Extracted entries:
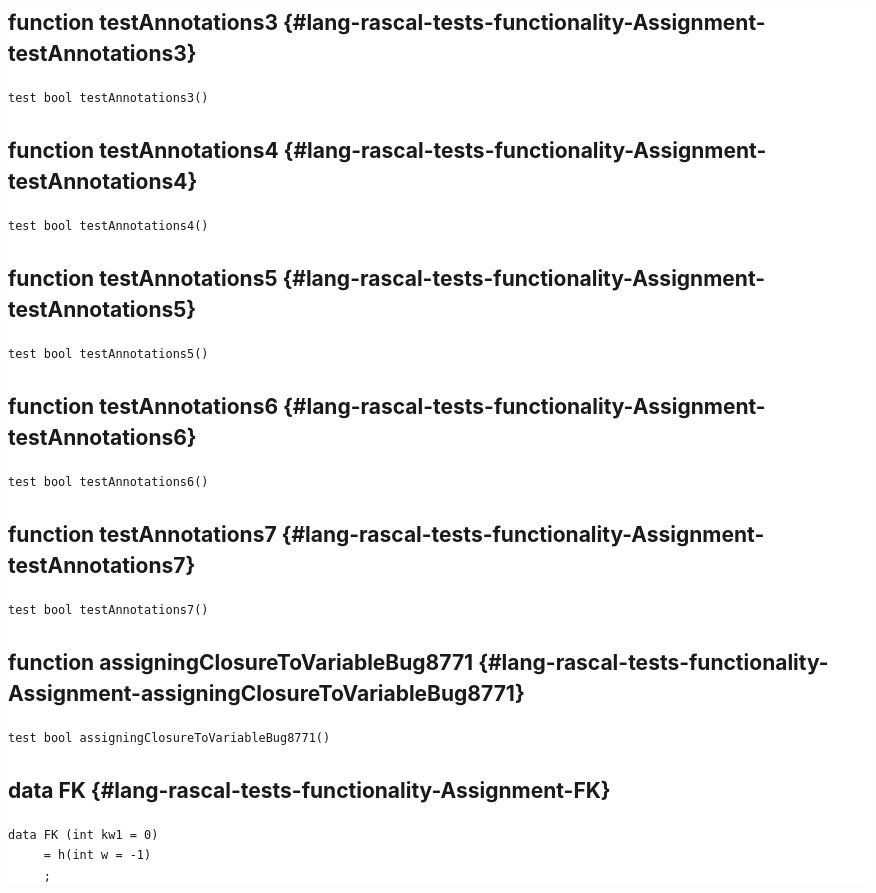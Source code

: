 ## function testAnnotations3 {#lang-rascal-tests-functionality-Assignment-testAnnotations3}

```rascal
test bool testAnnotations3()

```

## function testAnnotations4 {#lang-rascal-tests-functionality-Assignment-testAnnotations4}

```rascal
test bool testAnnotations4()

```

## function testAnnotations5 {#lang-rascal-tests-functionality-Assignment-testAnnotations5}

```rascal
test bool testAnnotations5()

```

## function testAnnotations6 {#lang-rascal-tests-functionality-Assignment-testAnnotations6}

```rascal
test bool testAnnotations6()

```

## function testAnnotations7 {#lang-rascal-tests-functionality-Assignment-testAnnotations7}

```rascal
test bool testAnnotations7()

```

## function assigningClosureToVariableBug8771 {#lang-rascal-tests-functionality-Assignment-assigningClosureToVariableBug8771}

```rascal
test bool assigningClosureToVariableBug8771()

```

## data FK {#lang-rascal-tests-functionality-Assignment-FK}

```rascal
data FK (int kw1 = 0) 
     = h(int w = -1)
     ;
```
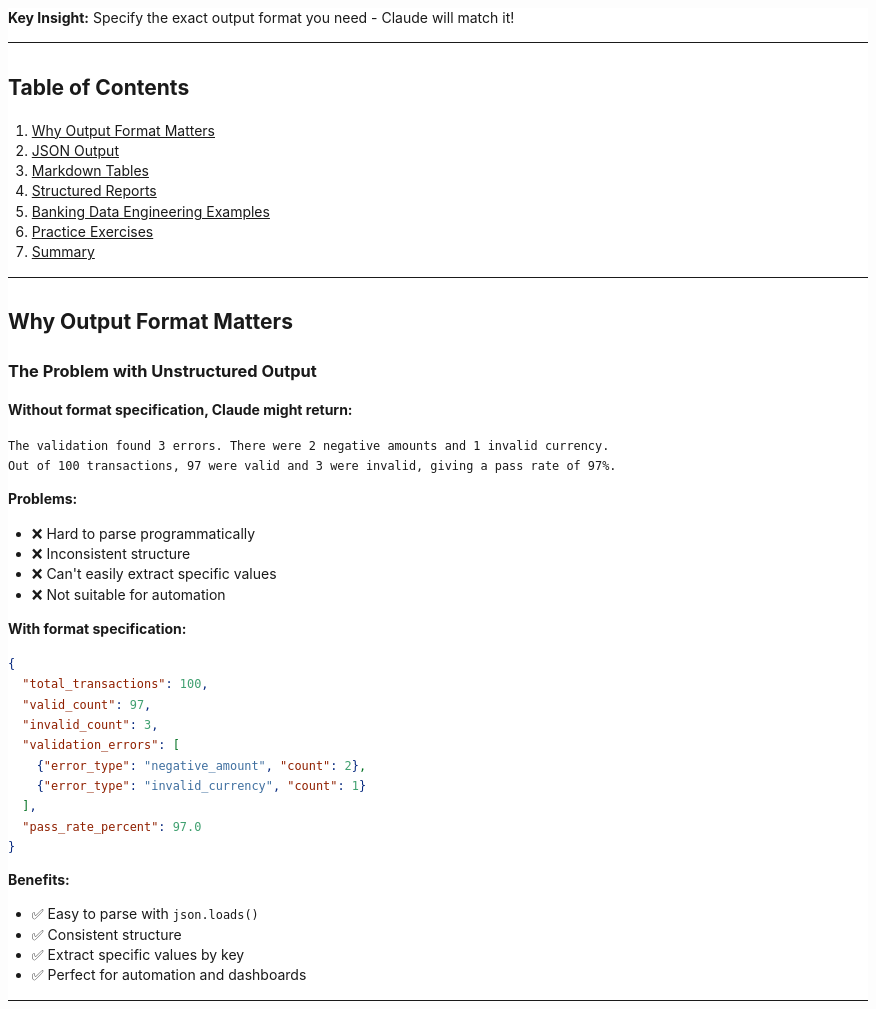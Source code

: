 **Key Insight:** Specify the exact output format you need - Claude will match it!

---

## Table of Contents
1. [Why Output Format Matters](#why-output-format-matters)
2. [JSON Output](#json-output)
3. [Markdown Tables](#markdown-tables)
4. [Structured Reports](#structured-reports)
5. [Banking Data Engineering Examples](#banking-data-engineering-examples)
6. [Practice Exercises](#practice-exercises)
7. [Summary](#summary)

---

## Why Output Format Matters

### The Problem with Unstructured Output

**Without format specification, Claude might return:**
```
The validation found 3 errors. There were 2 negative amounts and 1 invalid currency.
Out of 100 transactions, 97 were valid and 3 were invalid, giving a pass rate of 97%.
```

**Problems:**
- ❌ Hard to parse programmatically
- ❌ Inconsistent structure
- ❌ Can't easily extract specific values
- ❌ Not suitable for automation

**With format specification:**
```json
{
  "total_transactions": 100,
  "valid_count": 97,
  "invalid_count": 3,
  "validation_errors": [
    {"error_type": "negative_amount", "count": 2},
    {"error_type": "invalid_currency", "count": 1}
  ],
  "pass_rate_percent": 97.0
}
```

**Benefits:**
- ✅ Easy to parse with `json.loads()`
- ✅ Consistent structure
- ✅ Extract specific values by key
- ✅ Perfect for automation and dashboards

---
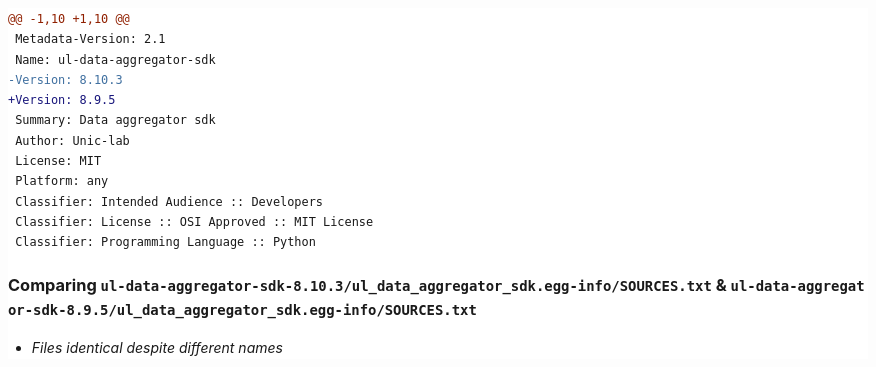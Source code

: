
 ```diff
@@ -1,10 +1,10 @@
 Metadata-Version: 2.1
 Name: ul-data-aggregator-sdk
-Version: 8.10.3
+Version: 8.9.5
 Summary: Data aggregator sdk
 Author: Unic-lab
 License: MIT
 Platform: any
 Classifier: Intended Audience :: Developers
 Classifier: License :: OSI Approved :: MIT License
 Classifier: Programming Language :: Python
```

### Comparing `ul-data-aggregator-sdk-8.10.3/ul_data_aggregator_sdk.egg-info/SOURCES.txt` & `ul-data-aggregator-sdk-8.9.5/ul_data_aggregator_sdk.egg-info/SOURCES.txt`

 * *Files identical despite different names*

Required work: Omit the pictures and print the listing exactly.

Answer area:
Source code

: ## function testAnnotations3 {#lang-rascal-tests-functionality-Assignment-testAnnotations3}

```rascal
test bool testAnnotations3()

```

## function testAnnotations4 {#lang-rascal-tests-functionality-Assignment-testAnnotations4}

```rascal
test bool testAnnotations4()

```

## function testAnnotations5 {#lang-rascal-tests-functionality-Assignment-testAnnotations5}

```rascal
test bool testAnnotations5()

```

## function testAnnotations6 {#lang-rascal-tests-functionality-Assignment-testAnnotations6}

```rascal
test bool testAnnotations6()

```

## function testAnnotations7 {#lang-rascal-tests-functionality-Assignment-testAnnotations7}

```rascal
test bool testAnnotations7()

```

## function assigningClosureToVariableBug8771 {#lang-rascal-tests-functionality-Assignment-assigningClosureToVariableBug8771}

```rascal
test bool assigningClosureToVariableBug8771()

```

## data FK {#lang-rascal-tests-functionality-Assignment-FK}

```rascal
data FK (int kw1 = 0) 
     = h(int w = -1)
     ;
```
Source code

: **Key Insight:** Specify the exact output format you need - Claude will match it!

---

## Table of Contents
1. [Why Output Format Matters](#why-output-format-matters)
2. [JSON Output](#json-output)
3. [Markdown Tables](#markdown-tables)
4. [Structured Reports](#structured-reports)
5. [Banking Data Engineering Examples](#banking-data-engineering-examples)
6. [Practice Exercises](#practice-exercises)
7. [Summary](#summary)

---

## Why Output Format Matters

### The Problem with Unstructured Output

**Without format specification, Claude might return:**
```
The validation found 3 errors. There were 2 negative amounts and 1 invalid currency.
Out of 100 transactions, 97 were valid and 3 were invalid, giving a pass rate of 97%.
```

**Problems:**
- ❌ Hard to parse programmatically
- ❌ Inconsistent structure
- ❌ Can't easily extract specific values
- ❌ Not suitable for automation

**With format specification:**
```json
{
  "total_transactions": 100,
  "valid_count": 97,
  "invalid_count": 3,
  "validation_errors": [
    {"error_type": "negative_amount", "count": 2},
    {"error_type": "invalid_currency", "count": 1}
  ],
  "pass_rate_percent": 97.0
}
```

**Benefits:**
- ✅ Easy to parse with `json.loads()`
- ✅ Consistent structure
- ✅ Extract specific values by key
- ✅ Perfect for automation and dashboards

---
Source code

:
 ```diff
@@ -1,10 +1,10 @@
 Metadata-Version: 2.1
 Name: ul-data-aggregator-sdk
-Version: 8.10.3
+Version: 8.9.5
 Summary: Data aggregator sdk
 Author: Unic-lab
 License: MIT
 Platform: any
 Classifier: Intended Audience :: Developers
 Classifier: License :: OSI Approved :: MIT License
 Classifier: Programming Language :: Python
```

### Comparing `ul-data-aggregator-sdk-8.10.3/ul_data_aggregator_sdk.egg-info/SOURCES.txt` & `ul-data-aggregator-sdk-8.9.5/ul_data_aggregator_sdk.egg-info/SOURCES.txt`

 * *Files identical despite different names*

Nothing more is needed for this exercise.